« Le droit : un outil indispensable à maîtriser, quel que soit le métier »
On ne compte que neuf avocats parmi les anciens élèves de l’École polytechnique, un peu moins que d’artistes et un peu plus que d’hommes de lettres. À eux deux, les frères Pichard, Bruno (82) et Christophe (85), se posent en spécialistes du droit des affaires, ayant développé entre autres, pour l’un une connaissance particulière des accords industriels, et pour l’autre du droit de l’informatique et des nouvelles technologies.
Avec leur troisième frère Hervé (HEC-Harvard), ils ont repris le cabinet familial. C’est Christophe, vice-président en titre, qui anime le groupe X‑Droit et en commente ici les buts et le mode de fonctionnement.
Appliquer la règle
Non-concurrence
Un bon exemple d’évolution des règles est celui de la clause de « non-concurrence ». Celle-ci interdit à un salarié d’aller travailler chez un concurrent pendant une certaine durée après avoir quitté l’entreprise. Cette clause a longtemps été imposée au salarié sans contrepartie.
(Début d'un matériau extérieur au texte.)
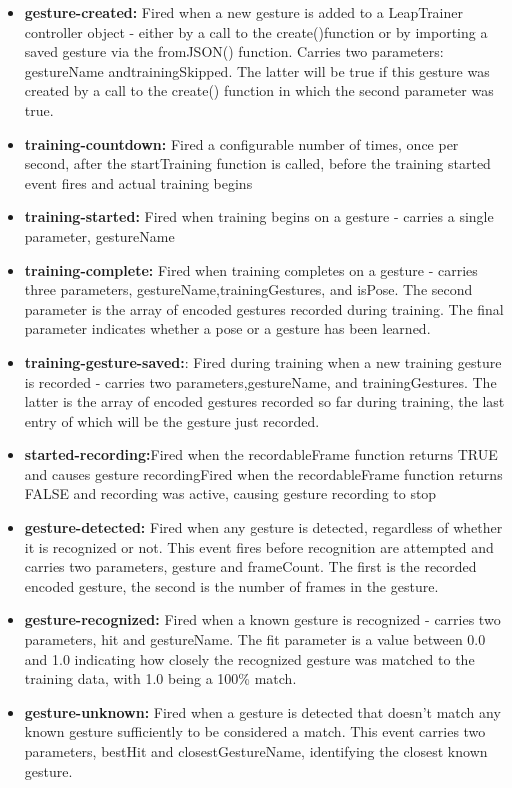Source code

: \documentclass[11pt,a4paper]{article}
\begin{document}
\begin{itemize}
    \item \textbf{gesture-created:} Fired when a new gesture is added to a LeapTrainer controller object - either by a call to the create()function or by importing a saved gesture via the fromJSON() function. Carries two parameters: gestureName andtrainingSkipped. The latter will be true if this gesture was created by a call to the create() function in which the second parameter was true.
    \item \textbf{training-countdown:} Fired a configurable number of times, once per second, after the startTraining function is called, before the training started event fires and actual training begins
    \item \textbf{training-started:} Fired when training begins on a gesture - carries a single parameter, gestureName
    \item \textbf{training-complete:} Fired when training completes on a gesture - carries three parameters, gestureName,trainingGestures, and isPose. The second parameter is the array of encoded gestures recorded during training. The final parameter indicates whether a pose or a gesture has been learned.
    \item \textbf{training-gesture-saved:}: Fired during training when a new training gesture is recorded - carries two parameters,gestureName, and trainingGestures. The latter is the array of encoded gestures recorded so far during training, the last entry of which will be the gesture just recorded.
    \item \textbf{started-recording:}Fired when the recordableFrame function returns TRUE and causes gesture recordingFired when the recordableFrame function returns FALSE and recording was active, causing gesture recording to stop
    \item \textbf{gesture-detected:} Fired when any gesture is detected, regardless of whether it is recognized or not. This event fires before recognition are attempted and carries two parameters, gesture and frameCount. The first is the recorded encoded gesture, the second is the number of frames in the gesture.
    \item \textbf{gesture-recognized:} Fired when a known gesture is recognized - carries two parameters, hit and gestureName. The fit parameter is a value between 0.0 and 1.0 indicating how closely the recognized gesture was matched to the training data, with 1.0 being a 100\% match.
    \item \textbf{gesture-unknown:} Fired when a gesture is detected that doesn't match any known gesture sufficiently to be considered a match. This event carries two parameters, bestHit and closestGestureName, identifying the closest known gesture.
\end{itemize}
\end{document}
Aujourd’hui elle doit être « rémunérée », c’est-à-dire que le salarié signataire doit être dédommagé financièrement. Se pose alors la question de la base à retenir pour calculer cette rémunération, voire celle de supprimer purement et simplement la clause. Compte tenu de la jurisprudence récente, cette question est d’autant plus sensible pour les salariés devenant actionnaires qui souscrivent un tel engagement dans le cadre d’un pacte d’actionnaires.
« Chef d’entreprise ou cadre dirigeant, tout responsable a besoin de s’appuyer sur le droit, quel que soit son métier », affirme d’emblée Christophe Pichard.
« Certes, le droit apparaît parfois comme déroutant aux yeux des esprits scientifiques. Comment peut-on, d’un tribunal à l’autre, rendre des décisions qui paraissent contradictoires, ou même se déjuger en modifiant la jurisprudence ?
« En fait, ce qui compte, c’est d’établir la règle (qui peut évoluer au fil du temps) et, une fois les faits qualifiés, tout se déroule de la façon la plus logique qui soit.
La démarche est donc très accessible aux ingénieurs, et notre but est de la faire mieux connaître. »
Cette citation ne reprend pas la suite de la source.